I also realized that although I could recognize the local birds, and recognize the local bird calls, aside from the rather forward crows and the screeching seagulls, I really didn't know which call belonged to which bird. I went on a hunt and found a website with pictures and clips of birdsongs, and thus was my curiosity satisfied.

Memory is a funny thing. It is used mostly for finding our car keys and paying bills on time, for the facts we need to bring up quickly to get us through our daily lives.
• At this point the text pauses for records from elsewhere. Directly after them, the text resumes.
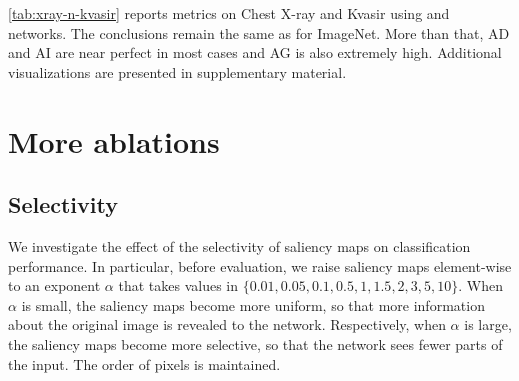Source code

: \autoref{tab:xray-n-kvasir} reports metrics  on Chest X-ray and Kvasir using  and  networks. The conclusions remain the same as for ImageNet.  More than that, AD and AI are near perfect in most cases and AG is also extremely high.
Additional visualizations are presented in supplementary material.



\section{More ablations}
\label{sec:more-ablation}

\subsection{Selectivity}

We investigate the effect of the selectivity of saliency maps on classification performance. In particular, before evaluation, we raise saliency maps element-wise to an exponent $\alpha$ that takes values in $\{0.01,0.05,0.1,0.5,1,1.5,2,3,5,10\}$. When $\alpha$ is small, the saliency maps become more uniform, so that more information about the original image is revealed to the network. Respectively, when $\alpha$ is large, the saliency maps become more selective, so that the network sees fewer parts of the input. The order of pixels is maintained.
Yet such things as a fragrance on a spring breeze or even the sound of a bird call, can catapult us instantly into memory's deepest recesses.
Date Added: 04/05/2009

Clive
How true, AJP. I am often struck by the odd things memory chooses to store in vivid detail while apparently losing other moments very quickly. Presumably, there is something about those memories stored for a lifetime that contains the meaning or essence of a period in one's life.
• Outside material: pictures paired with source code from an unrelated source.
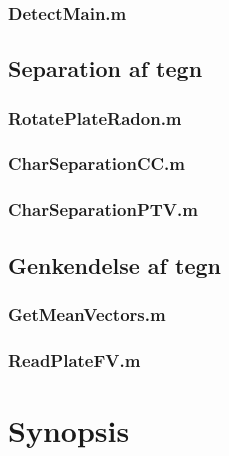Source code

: \documentclass[11pt,a4paper,final]{article}
\begin{document}
\subsubsection{DetectMain.m}
\label{code:DetectMain}



\subsection{Separation af tegn}
\subsubsection{RotatePlateRadon.m}

\subsubsection{CharSeparationCC.m}
\label{code:CharSeparationCC}

\subsubsection{CharSeparationPTV.m}
\label{code:CharSeparationPTV}

\subsection{Genkendelse af tegn}
\subsubsection{GetMeanVectors.m}
\label{code:GetMeanVectors}

\subsubsection{ReadPlateFV.m}
\label{code:ReadPlateFV}



\section{Synopsis}

\end{document}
Your mention of smells reminds me too of how evocative a remembered scent can be, even more so than a visual image or sound. Strange that our weakest sense should be so powerful in hindsight.
Date Added: 04/05/2009

JCP
I work in a 9-storey office block in Cape Town, and oddly enough, red-eyed doves are a scourge. The building has external walkways for the window cleaners, and the doves live and nest on the walkways, spreading nests, muck, bird-droppings and corpses all over the outside of the building.
Date Added: 07/05/2009

Clive
Always a problem with doves and pigeons, I guess. They seem to like our buildings and "decorate" them in their chosen style. ;)
Date Added: 07/05/2009

Fractal
D'oh! Not only do you get all misty-eyed at sounds, you then have to mention smell! - One thing at a time pleease. Nicely told. It conjours the mind to blend two senses together but, I think I can, in fact I can make it three. - Taste, sound and smell. My Gran (Bless her) had a giant frying pan. Some might call it a skillet but no matter, the item did a sterling job every sunday morning, for this was bacon sandwich time. Superstition was integral to Gran. Not as a serious thing but inasmuch that she would have a 'saying' for just about every occasion. - "Black as Newgates knocker" being her particular favourite; To be used whenever the skies darkened and rain threatened. - Anyway, she loved to hear the birds singing in the trees. Each song was told to me, I learned them all. She would soak bread and feed the local flocks to keep them as happy as she could. She liked her walks too, but that is a different story... I have a vivid memory of (bringing me back to your point), one sunday morning; The smell of bacon sizzling in my nostrils, the taste of that same bacon as she handed me a small piece that was as hot as hot and.., sorry - when this day she suddenly left the pan and ran out into the garden calling for me come and listen - and there was the sound of the spring; The cuckoo. The memory endures simply because it was almost a regular feature of springtime for those years. Spring would arrive and listening for that first call was just something we did. I haven't heard a cuckoo now for 20 years or more. But now and again on TV or radio and indeed the internet, one comes across these things and for me it is always the same, when I hear it, I always have this desire for a bacon butty.